YOUR INSTRUCTIONS: The answer must be an exact copy of every entry, with no pictures in it.

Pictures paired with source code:
----
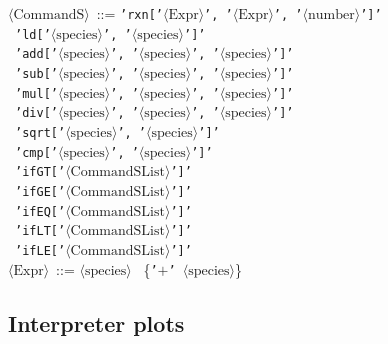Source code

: \begin{tabbing}
    $\langle \text{CommandS} \rangle$ \,::=\;  \texttt{'rxn['$\langle \text{Expr} \rangle$', '$\langle \text{Expr} \rangle$', '$\langle \text{number} \rangle$']'} \\
    \>\textbar \, \texttt{'ld['$\langle \text{species} \rangle$', '$\langle \text{species} \rangle$']'} \\
    \>\textbar \, \texttt{'add['$\langle \text{species} \rangle$', '$\langle \text{species} \rangle$', '$\langle \text{species} \rangle$']'} \\
    \>\textbar \, \texttt{'sub['$\langle \text{species} \rangle$', '$\langle \text{species} \rangle$', '$\langle \text{species} \rangle$']'} \\
    \>\textbar \, \texttt{'mul['$\langle \text{species} \rangle$', '$\langle \text{species} \rangle$', '$\langle \text{species} \rangle$']'} \\
    \>\textbar \, \texttt{'div['$\langle \text{species} \rangle$', '$\langle \text{species} \rangle$', '$\langle \text{species} \rangle$']'} \\
    \>\textbar \, \texttt{'sqrt['$\langle \text{species} \rangle$', '$\langle \text{species} \rangle$']'} \\
    \>\textbar \, \texttt{'cmp['$\langle \text{species} \rangle$', '$\langle \text{species} \rangle$']'} \\
    \>\textbar \, \texttt{'ifGT['$\langle \text{CommandSList} \rangle$']'} \\
    \>\textbar \, \texttt{'ifGE['$\langle \text{CommandSList} \rangle$']'} \\
    \>\textbar \, \texttt{'ifEQ['$\langle \text{CommandSList} \rangle$']'} \\
    \>\textbar \, \texttt{'ifLT['$\langle \text{CommandSList} \rangle$']'} \\
    \>\textbar \, \texttt{'ifLE['$\langle \text{CommandSList} \rangle$']'} \\
     
    $\langle \text{Expr} \rangle$ \,::=\;  \texttt{$\langle \text{species} \rangle$} \, \{\texttt{'$+$' $\langle \text{species} \rangle$}\}
\end{tabbing}


\subsection{Interpreter plots}\label{sec:interpreter_plots}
----
RESULT:
Source code

: \begin{tabbing}
    $\langle \text{CommandS} \rangle$ \,::=\;  \texttt{'rxn['$\langle \text{Expr} \rangle$', '$\langle \text{Expr} \rangle$', '$\langle \text{number} \rangle$']'} \\
    \>\textbar \, \texttt{'ld['$\langle \text{species} \rangle$', '$\langle \text{species} \rangle$']'} \\
    \>\textbar \, \texttt{'add['$\langle \text{species} \rangle$', '$\langle \text{species} \rangle$', '$\langle \text{species} \rangle$']'} \\
    \>\textbar \, \texttt{'sub['$\langle \text{species} \rangle$', '$\langle \text{species} \rangle$', '$\langle \text{species} \rangle$']'} \\
    \>\textbar \, \texttt{'mul['$\langle \text{species} \rangle$', '$\langle \text{species} \rangle$', '$\langle \text{species} \rangle$']'} \\
    \>\textbar \, \texttt{'div['$\langle \text{species} \rangle$', '$\langle \text{species} \rangle$', '$\langle \text{species} \rangle$']'} \\
    \>\textbar \, \texttt{'sqrt['$\langle \text{species} \rangle$', '$\langle \text{species} \rangle$']'} \\
    \>\textbar \, \texttt{'cmp['$\langle \text{species} \rangle$', '$\langle \text{species} \rangle$']'} \\
    \>\textbar \, \texttt{'ifGT['$\langle \text{CommandSList} \rangle$']'} \\
    \>\textbar \, \texttt{'ifGE['$\langle \text{CommandSList} \rangle$']'} \\
    \>\textbar \, \texttt{'ifEQ['$\langle \text{CommandSList} \rangle$']'} \\
    \>\textbar \, \texttt{'ifLT['$\langle \text{CommandSList} \rangle$']'} \\
    \>\textbar \, \texttt{'ifLE['$\langle \text{CommandSList} \rangle$']'} \\
     
    $\langle \text{Expr} \rangle$ \,::=\;  \texttt{$\langle \text{species} \rangle$} \, \{\texttt{'$+$' $\langle \text{species} \rangle$}\}
\end{tabbing}


\subsection{Interpreter plots}\label{sec:interpreter_plots}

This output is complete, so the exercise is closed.